Task brief: In the records below, find every line with the word "kodu" and copy it.

Data for review:
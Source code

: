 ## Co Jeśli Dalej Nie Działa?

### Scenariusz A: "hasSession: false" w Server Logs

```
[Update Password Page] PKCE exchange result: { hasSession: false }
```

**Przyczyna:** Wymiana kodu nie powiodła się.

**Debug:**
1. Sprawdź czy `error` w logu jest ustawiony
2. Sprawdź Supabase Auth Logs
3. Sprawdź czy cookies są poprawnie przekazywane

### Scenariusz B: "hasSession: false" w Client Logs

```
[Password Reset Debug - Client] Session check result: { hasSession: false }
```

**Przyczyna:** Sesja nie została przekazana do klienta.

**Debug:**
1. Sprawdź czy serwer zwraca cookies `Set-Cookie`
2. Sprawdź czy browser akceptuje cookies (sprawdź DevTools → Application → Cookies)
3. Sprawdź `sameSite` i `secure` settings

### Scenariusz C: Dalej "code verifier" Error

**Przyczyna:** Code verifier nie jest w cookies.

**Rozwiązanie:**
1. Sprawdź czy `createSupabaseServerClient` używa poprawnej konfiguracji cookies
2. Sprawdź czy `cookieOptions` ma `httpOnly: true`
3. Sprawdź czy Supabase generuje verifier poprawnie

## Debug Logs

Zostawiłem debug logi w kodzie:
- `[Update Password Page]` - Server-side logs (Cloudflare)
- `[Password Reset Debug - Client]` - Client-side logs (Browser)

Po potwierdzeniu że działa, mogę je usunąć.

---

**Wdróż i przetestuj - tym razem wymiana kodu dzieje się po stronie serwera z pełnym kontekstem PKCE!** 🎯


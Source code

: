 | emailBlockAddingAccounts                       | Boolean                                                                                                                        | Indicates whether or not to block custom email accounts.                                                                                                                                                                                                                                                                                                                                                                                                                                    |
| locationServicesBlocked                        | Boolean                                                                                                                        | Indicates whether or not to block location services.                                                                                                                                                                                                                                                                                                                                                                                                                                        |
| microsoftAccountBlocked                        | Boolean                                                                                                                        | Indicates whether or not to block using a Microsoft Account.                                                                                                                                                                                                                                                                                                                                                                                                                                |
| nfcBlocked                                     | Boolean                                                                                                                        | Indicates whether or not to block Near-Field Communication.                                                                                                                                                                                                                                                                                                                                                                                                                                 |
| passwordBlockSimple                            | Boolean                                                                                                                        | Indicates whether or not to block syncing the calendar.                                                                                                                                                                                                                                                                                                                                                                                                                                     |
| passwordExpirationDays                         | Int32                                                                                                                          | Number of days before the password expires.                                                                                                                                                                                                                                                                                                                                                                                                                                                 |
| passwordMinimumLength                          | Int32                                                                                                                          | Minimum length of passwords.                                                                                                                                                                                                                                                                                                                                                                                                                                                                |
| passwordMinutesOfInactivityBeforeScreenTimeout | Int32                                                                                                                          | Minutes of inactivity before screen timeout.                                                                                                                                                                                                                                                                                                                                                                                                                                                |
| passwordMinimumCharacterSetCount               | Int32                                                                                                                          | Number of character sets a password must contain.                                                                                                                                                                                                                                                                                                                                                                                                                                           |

Your response:
**Przyczyna:** Wymiana kodu nie powiodła się.
**Wdróż i przetestuj - tym razem wymiana kodu dzieje się po stronie serwera z pełnym kontekstem PKCE!** 🎯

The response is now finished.